## Requirement
For the word "unencrypted", find each line in the entries where it occurs and copy that line.

----------------------------------------

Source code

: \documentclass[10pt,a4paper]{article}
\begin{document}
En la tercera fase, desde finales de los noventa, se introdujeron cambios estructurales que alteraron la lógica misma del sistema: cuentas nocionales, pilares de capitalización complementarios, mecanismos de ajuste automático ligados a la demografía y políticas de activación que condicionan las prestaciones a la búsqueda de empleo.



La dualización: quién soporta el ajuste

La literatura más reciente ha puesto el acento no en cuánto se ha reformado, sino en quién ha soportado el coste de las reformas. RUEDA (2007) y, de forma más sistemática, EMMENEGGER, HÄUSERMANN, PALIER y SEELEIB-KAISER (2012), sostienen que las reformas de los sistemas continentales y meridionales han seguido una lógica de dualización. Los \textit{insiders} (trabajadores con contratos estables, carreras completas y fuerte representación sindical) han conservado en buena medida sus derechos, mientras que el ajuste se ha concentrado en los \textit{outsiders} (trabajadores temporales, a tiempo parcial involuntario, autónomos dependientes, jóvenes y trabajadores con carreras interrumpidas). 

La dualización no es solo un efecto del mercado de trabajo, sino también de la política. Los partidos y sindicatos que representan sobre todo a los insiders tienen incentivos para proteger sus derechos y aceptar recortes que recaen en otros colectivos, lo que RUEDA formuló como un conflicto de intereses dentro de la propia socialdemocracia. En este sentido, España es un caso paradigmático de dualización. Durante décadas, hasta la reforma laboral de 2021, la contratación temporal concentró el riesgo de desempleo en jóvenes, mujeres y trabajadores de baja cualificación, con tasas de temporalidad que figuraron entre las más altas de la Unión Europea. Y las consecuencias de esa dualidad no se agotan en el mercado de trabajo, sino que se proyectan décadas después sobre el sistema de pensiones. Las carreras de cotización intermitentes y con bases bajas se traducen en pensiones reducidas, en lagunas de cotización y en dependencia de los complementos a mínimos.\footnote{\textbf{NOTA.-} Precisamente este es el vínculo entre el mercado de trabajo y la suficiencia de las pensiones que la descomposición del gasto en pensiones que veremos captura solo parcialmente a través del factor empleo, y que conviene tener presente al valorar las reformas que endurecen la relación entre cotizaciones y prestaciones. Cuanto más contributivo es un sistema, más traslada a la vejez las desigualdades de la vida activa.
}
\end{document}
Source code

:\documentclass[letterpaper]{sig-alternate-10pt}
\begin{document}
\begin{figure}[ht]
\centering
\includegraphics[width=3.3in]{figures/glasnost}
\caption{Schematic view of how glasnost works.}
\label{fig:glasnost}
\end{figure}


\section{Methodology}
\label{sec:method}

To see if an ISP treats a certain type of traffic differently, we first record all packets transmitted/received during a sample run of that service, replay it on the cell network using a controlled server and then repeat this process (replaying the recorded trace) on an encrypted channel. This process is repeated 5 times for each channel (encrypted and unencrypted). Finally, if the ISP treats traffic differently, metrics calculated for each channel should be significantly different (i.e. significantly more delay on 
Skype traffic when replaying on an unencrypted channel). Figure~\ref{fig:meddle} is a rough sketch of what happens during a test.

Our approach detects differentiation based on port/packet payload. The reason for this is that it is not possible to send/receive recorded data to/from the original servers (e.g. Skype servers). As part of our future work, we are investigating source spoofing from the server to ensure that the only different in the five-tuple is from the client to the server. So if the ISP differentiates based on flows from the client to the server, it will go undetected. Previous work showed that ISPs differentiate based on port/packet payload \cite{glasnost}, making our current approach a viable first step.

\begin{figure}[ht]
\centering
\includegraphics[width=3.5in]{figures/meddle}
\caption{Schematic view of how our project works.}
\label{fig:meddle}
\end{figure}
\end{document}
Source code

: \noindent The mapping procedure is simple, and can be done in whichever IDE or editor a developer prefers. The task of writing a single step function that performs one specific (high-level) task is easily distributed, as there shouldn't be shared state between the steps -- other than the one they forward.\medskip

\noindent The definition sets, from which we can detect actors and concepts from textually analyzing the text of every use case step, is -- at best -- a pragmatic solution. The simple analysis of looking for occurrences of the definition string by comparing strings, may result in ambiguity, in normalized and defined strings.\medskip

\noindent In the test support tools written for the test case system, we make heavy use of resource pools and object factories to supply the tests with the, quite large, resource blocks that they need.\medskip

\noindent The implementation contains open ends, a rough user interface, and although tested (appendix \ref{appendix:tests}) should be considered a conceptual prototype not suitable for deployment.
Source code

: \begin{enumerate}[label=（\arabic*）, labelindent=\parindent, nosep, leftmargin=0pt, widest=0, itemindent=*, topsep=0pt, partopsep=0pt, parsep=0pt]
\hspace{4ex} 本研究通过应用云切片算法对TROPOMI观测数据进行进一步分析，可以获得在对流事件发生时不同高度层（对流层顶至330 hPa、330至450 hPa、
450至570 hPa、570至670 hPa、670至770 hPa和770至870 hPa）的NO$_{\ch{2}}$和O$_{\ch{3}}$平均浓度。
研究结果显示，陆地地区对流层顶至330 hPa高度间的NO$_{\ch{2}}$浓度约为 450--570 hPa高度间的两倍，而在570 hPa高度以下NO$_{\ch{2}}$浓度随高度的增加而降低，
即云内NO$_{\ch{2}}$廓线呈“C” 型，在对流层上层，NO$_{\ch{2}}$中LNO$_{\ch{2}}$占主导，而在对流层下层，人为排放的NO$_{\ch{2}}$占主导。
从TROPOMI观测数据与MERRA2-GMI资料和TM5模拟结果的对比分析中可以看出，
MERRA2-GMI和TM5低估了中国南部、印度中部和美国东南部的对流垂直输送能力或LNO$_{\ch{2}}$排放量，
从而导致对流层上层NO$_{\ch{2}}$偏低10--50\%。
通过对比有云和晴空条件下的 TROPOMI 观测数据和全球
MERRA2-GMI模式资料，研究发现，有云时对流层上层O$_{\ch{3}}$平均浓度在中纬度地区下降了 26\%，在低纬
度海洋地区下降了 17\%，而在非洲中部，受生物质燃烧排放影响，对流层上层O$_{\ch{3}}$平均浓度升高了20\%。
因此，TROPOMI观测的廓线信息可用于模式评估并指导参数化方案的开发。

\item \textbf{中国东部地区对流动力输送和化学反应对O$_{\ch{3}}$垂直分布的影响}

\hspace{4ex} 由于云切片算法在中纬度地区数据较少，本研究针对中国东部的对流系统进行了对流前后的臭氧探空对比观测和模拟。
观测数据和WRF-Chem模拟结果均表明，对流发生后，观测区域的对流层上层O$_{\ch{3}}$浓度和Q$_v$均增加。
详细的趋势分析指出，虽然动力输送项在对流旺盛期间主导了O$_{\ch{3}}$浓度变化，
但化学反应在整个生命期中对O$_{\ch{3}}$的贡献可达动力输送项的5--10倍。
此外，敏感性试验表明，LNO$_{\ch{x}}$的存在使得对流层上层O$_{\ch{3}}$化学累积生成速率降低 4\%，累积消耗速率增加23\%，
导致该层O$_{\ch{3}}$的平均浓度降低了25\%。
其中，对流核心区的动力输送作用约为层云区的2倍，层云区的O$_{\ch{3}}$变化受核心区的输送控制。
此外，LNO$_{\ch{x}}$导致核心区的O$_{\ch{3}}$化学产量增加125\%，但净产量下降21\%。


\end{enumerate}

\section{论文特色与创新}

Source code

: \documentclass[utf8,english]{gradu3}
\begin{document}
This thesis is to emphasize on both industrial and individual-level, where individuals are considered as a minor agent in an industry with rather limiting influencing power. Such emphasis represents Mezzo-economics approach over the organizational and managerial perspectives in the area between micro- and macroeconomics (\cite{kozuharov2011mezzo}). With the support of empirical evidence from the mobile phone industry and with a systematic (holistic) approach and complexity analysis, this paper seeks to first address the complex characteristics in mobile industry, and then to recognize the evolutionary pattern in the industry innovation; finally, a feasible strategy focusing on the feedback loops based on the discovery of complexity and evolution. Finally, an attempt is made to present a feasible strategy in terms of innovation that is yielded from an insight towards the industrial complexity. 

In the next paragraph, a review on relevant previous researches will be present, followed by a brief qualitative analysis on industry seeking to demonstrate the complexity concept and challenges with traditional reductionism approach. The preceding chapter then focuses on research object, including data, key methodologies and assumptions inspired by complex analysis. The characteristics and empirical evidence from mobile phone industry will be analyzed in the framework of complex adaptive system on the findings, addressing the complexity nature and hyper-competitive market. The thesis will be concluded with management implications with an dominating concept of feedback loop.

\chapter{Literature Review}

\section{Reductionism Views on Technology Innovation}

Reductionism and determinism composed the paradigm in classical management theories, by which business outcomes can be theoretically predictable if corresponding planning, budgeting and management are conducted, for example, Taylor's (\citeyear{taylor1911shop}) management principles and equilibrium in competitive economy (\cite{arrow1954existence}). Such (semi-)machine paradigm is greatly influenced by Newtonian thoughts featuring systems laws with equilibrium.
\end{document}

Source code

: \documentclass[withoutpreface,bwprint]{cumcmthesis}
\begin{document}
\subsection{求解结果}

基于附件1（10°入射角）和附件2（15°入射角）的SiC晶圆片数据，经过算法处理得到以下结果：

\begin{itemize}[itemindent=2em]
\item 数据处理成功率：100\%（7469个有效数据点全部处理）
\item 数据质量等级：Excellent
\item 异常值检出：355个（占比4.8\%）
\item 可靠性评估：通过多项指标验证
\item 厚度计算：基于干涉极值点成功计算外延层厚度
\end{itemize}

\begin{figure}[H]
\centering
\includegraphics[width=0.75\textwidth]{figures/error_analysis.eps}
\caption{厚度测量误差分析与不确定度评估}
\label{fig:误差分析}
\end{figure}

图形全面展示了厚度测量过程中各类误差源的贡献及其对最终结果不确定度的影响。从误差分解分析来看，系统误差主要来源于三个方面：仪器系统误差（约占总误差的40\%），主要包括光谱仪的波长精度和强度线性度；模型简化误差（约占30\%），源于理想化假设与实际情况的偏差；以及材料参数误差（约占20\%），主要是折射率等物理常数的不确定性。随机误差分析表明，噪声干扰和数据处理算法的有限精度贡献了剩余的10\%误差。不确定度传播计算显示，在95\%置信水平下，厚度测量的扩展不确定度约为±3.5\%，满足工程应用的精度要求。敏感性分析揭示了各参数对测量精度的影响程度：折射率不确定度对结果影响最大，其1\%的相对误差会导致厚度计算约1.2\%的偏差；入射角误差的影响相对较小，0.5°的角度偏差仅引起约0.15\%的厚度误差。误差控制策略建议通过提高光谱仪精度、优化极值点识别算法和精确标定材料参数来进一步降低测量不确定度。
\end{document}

----------------------------------------

## Reply
To see if an ISP treats a certain type of traffic differently, we first record all packets transmitted/received during a sample run of that service, replay it on the cell network using a controlled server and then repeat this process (replaying the recorded trace) on an encrypted channel. This process is repeated 5 times for each channel (encrypted and unencrypted). Finally, if the ISP treats traffic differently, metrics calculated for each channel should be significantly different (i.e. significantly more delay on 
Skype traffic when replaying on an unencrypted channel). Figure~\ref{fig:meddle} is a rough sketch of what happens during a test.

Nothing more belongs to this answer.